**Activity**
Tell how many lines below include the word "later". Only the number should appear.

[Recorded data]
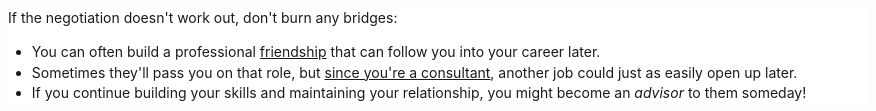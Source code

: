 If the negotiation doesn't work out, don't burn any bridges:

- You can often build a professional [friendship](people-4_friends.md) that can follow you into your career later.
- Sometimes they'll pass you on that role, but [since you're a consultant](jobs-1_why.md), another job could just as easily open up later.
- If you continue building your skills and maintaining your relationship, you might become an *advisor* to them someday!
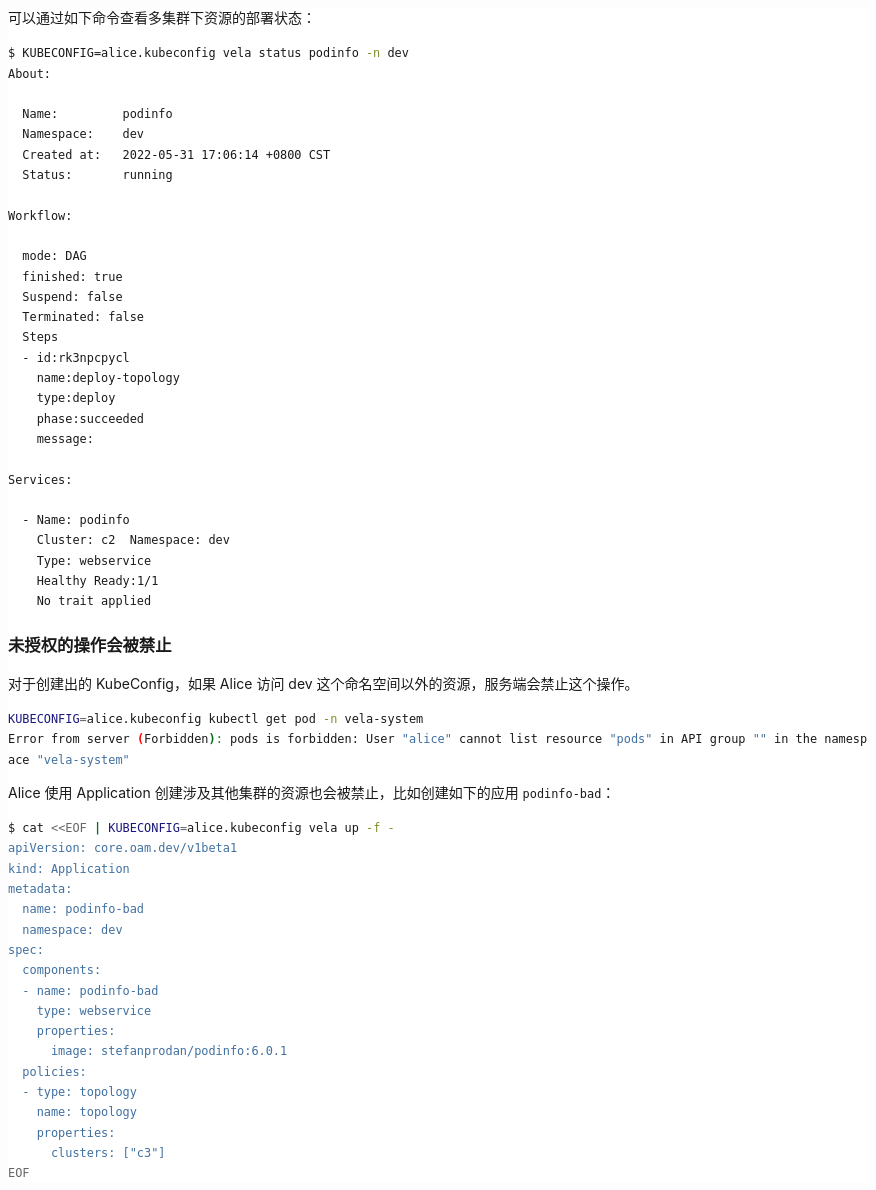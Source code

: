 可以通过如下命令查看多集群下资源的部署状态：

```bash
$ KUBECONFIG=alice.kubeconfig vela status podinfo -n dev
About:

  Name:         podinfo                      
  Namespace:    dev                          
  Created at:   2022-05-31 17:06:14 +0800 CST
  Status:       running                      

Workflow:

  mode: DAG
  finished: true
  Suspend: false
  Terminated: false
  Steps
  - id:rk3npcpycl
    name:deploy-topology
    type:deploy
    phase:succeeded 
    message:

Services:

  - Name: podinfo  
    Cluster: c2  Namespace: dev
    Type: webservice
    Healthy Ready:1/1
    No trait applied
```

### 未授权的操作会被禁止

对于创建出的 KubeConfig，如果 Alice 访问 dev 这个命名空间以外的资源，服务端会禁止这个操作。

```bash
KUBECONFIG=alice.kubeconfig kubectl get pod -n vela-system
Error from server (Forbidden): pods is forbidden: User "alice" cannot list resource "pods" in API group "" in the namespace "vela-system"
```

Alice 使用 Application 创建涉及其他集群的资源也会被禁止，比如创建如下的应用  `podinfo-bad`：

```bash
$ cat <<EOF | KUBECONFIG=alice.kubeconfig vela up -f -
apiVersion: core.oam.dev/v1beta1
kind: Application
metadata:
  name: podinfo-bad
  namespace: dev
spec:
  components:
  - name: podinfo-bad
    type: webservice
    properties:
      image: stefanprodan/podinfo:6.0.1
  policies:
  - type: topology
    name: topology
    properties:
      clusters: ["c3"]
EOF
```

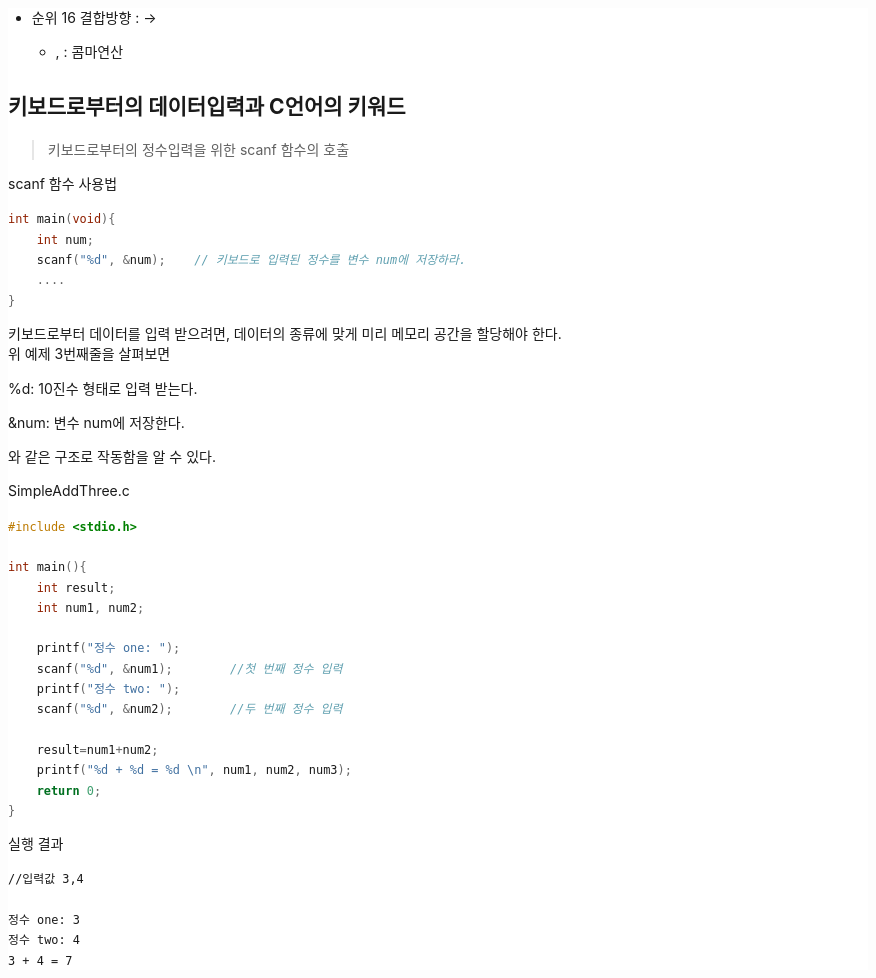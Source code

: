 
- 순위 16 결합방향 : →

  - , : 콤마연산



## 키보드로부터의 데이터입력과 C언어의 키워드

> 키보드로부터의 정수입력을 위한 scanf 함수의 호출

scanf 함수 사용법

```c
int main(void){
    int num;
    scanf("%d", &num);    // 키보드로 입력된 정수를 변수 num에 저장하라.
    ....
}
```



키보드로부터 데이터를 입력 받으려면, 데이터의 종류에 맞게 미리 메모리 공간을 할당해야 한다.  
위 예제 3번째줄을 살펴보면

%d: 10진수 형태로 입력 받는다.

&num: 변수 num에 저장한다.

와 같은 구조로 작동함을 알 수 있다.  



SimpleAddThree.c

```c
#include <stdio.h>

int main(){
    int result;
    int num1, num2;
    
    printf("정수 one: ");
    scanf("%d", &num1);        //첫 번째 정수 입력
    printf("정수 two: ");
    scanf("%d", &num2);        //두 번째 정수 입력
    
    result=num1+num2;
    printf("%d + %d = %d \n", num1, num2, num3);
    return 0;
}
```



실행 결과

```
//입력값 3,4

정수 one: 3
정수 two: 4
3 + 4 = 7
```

**Exercise solution**
2